Saturday, March 10, 2012

Spring Break book-reading

Begun

  • Children and Fire, by Ursula Hegi, on recommendation from my mother. Begun yesterday and already halfway through. Mainly takes place in 1934 in Germany in a small school. So far so good.
  • Common Ground: A Turbulent Decade in the Lives of Three American Families, by J. Anthony Lukas, on recommendation from a friend and also because of my Charlestown assignment. I am not usually patient with long expositions about the four and five generations leading up to our characters, but I am, so far, appreciating both the stories and what their histories are adding to the book. It's also really fun to read about Boston. I know this city's places better than anywhere else I've lived, including Bradenton. My small group visited Charlestown for a few hours on Wednesday and I have already gotten to recognize places from Charlestown in the book. Really neat.

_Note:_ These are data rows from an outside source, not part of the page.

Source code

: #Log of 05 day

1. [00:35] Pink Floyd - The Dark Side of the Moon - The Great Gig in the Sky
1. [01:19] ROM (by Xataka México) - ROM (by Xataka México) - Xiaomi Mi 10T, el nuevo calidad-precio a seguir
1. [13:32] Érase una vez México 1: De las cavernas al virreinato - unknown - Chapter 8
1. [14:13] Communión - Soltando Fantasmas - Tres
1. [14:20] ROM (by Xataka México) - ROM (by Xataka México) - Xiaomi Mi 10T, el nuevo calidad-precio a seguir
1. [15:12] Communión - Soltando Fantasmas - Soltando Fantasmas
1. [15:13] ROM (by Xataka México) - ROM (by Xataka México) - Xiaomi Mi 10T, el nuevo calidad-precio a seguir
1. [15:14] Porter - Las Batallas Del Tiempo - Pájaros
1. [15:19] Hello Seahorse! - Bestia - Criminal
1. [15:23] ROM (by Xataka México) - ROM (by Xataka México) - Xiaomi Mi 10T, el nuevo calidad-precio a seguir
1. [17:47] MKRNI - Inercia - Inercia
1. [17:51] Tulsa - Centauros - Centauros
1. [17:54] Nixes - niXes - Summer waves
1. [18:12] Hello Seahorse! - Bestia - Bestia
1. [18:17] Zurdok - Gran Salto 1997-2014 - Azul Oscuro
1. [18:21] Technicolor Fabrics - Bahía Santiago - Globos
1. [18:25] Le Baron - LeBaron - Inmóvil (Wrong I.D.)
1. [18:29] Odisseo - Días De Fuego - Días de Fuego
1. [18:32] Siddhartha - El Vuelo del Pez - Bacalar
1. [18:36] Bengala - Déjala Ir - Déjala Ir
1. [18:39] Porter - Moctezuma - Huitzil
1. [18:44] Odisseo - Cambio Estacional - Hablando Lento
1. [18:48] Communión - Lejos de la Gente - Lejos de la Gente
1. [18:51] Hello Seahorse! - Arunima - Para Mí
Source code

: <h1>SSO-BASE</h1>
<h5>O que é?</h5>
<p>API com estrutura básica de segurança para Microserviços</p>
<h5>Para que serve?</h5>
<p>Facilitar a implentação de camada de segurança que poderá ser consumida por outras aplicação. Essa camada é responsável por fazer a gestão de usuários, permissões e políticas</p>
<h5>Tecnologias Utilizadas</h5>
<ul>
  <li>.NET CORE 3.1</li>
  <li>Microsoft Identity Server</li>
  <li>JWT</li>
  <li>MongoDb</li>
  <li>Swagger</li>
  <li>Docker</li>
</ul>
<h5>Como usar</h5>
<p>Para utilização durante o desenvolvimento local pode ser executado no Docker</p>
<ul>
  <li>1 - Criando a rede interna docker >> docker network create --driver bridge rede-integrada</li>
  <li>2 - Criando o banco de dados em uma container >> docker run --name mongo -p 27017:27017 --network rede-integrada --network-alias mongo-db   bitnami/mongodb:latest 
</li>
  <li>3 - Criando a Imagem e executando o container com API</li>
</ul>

Have long wanted to understand better about civil rights era and decade or so thereafter, and didn't think about the dovetail with this until after I started reading.
  • Childism: Confronting Prejudice Against Children, by Elisabeth Young-Bruehl. I got this from the Mugar new book section and started it optimistically at the beginning of the semester. I've lost momentum but I think it is going to be really interesting, so am going to try to pick it back up.

Planned:

  • Pet Sematary, Stephen King. This is mostly because I read a John Grisham novel at the beginning of the semester (then answered a question in MCH policymaking with information I'd learned from it, haha) and while at the public library the other day was like, well I guess I'll read something by Stephen King and eventually Tom Clancy, too. (?)
  • The Beekeeer's Apprentice, by Laurie R. King. It was near Pet Sematary and I'd heard of it and was in that euphoric library mood where you're like, all of these books are freeeeeeee, freeeeeeeee!
  • The Hot Zone, by Richard Preston. Public health thriller! I read Maryn McKenna's Superbug: The Fatal Menace of MRSA over Christmas (so cheery) and enjoyed it a lot. Also a recommendation from a friend (same friend as Common Ground, actually).

Potential:

  • Something by Atul Gawande. SPH profs love to assign his New Yorker articles for light reading and I always enjoy them.
  • The Power Broker: Robert Moses and the Fall of New York, by Robert A. Caro I keep hearing good things about this. Might not be in the mood so soon after Common Ground.
ETA: also possibly my friend-from-high-school Patrick's draft of his second book if he finishes it soon!